Each line of the records below that holds "extension" should be copied out.

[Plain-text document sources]
______________________________

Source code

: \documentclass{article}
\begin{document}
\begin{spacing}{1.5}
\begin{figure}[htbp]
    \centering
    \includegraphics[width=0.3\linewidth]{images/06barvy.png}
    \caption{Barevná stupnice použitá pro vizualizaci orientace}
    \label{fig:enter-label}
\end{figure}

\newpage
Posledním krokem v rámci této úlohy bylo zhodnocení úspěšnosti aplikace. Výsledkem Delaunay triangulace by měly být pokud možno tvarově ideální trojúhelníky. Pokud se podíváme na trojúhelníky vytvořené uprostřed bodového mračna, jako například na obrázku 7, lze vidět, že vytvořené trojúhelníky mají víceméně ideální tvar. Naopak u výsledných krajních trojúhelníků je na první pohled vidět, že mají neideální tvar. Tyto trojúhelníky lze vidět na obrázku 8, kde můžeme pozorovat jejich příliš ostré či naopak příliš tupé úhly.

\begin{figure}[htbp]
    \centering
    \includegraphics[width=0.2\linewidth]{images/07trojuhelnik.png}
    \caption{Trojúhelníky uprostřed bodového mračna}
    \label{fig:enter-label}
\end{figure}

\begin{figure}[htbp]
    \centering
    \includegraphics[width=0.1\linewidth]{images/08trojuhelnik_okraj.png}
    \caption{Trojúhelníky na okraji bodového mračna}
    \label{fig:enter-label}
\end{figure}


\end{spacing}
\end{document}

______________________________

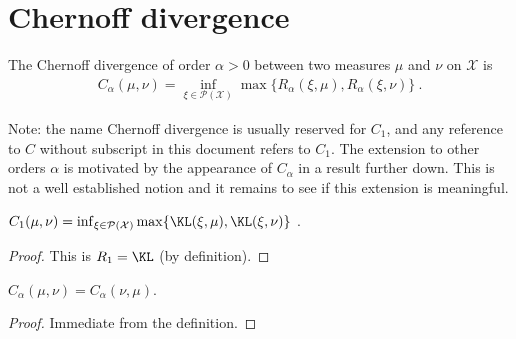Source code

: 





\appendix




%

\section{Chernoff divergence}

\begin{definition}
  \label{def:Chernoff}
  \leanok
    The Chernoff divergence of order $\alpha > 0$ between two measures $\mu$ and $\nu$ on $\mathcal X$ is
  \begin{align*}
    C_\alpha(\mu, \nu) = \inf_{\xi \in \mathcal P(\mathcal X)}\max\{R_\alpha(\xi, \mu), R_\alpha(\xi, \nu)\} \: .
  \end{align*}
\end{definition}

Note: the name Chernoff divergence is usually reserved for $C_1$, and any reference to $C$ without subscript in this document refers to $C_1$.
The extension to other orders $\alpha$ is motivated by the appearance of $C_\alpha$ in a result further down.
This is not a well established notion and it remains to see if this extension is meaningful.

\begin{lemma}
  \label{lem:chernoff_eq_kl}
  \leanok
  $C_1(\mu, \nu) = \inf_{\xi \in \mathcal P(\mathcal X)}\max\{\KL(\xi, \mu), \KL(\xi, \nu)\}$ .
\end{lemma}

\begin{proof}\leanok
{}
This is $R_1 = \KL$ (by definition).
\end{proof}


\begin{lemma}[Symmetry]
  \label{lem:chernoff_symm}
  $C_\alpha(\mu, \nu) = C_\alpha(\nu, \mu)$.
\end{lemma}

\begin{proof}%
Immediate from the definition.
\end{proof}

______________________________

#### TASK SOLUTION:
The extension to other orders $\alpha$ is motivated by the appearance of $C_\alpha$ in a result further down.
This is not a well established notion and it remains to see if this extension is meaningful.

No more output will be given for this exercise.